Plain-text document sources:

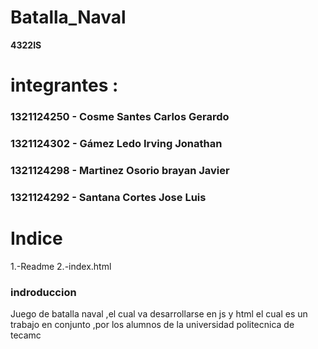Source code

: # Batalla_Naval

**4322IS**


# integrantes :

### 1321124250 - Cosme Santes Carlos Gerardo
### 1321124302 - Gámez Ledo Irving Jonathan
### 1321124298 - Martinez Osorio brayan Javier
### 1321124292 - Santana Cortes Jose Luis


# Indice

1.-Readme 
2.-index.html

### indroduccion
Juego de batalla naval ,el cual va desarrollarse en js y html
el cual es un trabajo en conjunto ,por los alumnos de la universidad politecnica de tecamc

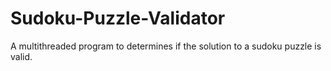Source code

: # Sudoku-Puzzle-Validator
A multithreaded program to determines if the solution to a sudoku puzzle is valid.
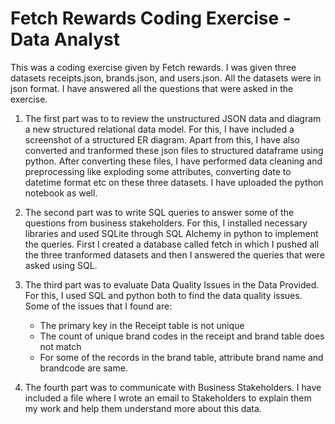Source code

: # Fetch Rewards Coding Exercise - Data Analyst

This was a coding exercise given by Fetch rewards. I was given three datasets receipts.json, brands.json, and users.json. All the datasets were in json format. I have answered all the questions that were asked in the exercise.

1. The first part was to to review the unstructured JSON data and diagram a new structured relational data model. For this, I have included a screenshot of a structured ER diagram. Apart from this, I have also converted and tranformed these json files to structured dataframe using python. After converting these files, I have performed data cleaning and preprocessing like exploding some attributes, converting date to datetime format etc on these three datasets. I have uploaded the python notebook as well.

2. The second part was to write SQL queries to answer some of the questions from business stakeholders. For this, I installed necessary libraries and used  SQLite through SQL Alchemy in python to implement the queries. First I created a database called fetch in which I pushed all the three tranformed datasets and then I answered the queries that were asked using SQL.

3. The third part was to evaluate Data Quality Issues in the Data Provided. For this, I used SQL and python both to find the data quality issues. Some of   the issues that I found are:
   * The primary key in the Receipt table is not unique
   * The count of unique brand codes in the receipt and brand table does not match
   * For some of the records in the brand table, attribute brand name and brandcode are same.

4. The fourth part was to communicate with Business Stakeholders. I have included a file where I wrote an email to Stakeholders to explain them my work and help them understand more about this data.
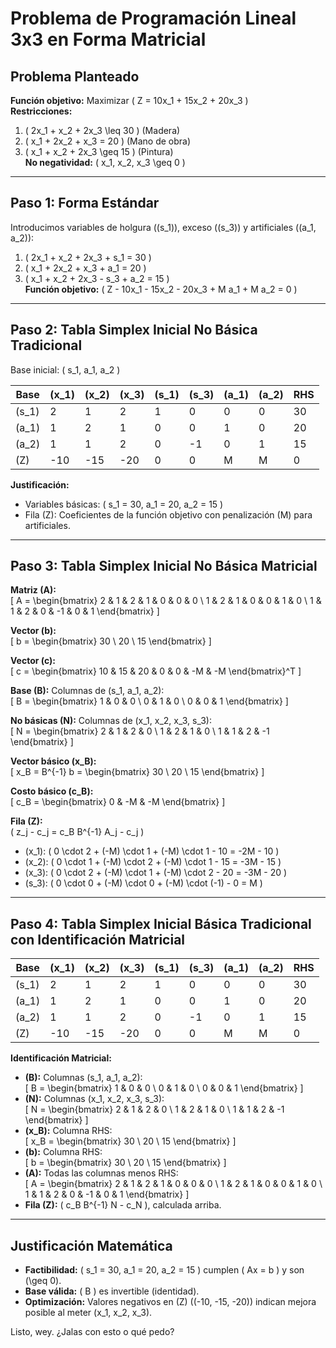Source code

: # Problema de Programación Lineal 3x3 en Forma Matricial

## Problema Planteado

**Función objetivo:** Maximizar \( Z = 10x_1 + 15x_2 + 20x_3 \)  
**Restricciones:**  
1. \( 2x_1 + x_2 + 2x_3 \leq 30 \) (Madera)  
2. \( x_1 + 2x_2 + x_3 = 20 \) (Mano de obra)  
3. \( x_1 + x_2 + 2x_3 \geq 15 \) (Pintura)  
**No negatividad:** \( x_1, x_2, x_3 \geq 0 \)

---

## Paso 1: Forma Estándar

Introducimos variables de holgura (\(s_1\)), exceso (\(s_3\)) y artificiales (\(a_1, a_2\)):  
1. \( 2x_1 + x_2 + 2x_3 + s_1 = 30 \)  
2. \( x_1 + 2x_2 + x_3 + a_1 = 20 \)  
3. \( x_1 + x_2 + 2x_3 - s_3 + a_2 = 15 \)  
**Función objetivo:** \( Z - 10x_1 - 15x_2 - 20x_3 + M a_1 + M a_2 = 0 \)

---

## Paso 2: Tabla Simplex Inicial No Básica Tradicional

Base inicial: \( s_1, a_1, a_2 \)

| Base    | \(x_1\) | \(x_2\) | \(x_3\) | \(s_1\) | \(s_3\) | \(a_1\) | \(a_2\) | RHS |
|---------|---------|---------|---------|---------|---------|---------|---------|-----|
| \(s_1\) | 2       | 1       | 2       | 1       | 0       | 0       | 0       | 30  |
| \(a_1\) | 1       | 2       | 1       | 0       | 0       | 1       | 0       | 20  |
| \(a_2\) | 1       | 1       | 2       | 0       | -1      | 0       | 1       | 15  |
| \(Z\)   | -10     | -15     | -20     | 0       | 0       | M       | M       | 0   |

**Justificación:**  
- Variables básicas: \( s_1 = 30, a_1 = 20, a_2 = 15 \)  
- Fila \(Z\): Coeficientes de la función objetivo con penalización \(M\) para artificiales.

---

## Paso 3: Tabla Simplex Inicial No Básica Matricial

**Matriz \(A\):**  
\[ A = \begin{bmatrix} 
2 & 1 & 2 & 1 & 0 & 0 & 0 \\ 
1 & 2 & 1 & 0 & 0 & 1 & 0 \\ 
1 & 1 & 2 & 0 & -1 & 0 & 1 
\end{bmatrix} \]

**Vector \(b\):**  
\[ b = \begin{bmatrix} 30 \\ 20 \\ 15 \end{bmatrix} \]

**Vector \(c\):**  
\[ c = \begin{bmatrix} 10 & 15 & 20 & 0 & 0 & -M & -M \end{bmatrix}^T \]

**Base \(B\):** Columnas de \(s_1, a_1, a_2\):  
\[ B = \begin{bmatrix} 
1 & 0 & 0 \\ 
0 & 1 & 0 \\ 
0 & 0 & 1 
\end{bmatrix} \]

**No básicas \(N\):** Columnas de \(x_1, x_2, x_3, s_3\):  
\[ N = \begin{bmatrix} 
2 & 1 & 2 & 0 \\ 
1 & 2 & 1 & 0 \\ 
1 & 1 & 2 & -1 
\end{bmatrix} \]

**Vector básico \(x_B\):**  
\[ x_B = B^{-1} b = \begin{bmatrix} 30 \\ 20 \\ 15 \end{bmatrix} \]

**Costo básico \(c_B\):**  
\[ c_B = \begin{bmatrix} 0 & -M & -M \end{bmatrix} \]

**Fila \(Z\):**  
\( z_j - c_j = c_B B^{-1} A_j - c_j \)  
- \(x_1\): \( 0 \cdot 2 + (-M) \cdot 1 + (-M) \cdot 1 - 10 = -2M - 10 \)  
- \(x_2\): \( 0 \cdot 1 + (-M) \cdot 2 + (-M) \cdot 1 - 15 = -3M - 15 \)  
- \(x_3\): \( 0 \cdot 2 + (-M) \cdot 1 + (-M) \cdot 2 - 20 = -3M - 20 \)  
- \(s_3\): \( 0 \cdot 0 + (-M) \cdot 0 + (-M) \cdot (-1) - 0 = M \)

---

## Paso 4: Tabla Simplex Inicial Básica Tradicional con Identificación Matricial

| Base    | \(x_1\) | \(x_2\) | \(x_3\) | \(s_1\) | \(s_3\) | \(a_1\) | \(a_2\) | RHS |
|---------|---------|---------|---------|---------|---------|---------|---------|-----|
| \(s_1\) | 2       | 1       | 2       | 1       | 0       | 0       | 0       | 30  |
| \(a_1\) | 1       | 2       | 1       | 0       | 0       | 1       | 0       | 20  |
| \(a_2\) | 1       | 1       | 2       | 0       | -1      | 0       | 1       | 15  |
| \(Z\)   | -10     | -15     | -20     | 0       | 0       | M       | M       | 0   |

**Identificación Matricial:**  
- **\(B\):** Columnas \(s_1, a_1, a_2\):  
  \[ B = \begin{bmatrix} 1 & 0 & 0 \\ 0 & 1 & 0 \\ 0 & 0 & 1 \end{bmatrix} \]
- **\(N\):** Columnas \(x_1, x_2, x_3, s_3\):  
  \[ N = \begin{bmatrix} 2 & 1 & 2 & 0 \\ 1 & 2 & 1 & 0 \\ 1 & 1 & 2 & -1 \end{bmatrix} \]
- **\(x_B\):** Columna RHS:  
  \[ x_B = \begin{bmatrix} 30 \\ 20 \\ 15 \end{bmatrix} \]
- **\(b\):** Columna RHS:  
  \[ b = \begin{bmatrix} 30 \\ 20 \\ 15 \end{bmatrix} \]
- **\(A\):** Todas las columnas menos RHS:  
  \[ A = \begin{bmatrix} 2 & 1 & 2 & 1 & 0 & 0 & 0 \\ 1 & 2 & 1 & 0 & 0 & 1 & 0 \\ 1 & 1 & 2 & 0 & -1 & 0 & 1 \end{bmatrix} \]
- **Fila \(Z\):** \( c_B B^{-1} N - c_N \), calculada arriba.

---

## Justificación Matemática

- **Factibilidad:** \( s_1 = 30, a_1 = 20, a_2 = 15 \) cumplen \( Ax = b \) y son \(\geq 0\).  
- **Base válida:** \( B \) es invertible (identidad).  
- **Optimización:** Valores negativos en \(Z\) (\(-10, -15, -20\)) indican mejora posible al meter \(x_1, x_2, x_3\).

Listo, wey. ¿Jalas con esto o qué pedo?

Work to be completed =>
From the records above, copy only the lines running from the line containing "Juego de batalla" to the line containing "1. The first", both ends included. Leave the pictures out.

Exercise result =>
Juego de batalla naval ,el cual va desarrollarse en js y html
el cual es un trabajo en conjunto ,por los alumnos de la universidad politecnica de tecamc

Source code

: # Sudoku-Puzzle-Validator
A multithreaded program to determines if the solution to a sudoku puzzle is valid.
Source code

: # Fetch Rewards Coding Exercise - Data Analyst

This was a coding exercise given by Fetch rewards. I was given three datasets receipts.json, brands.json, and users.json. All the datasets were in json format. I have answered all the questions that were asked in the exercise.

1. The first part was to to review the unstructured JSON data and diagram a new structured relational data model. For this, I have included a screenshot of a structured ER diagram. Apart from this, I have also converted and tranformed these json files to structured dataframe using python. After converting these files, I have performed data cleaning and preprocessing like exploding some attributes, converting date to datetime format etc on these three datasets. I have uploaded the python notebook as well.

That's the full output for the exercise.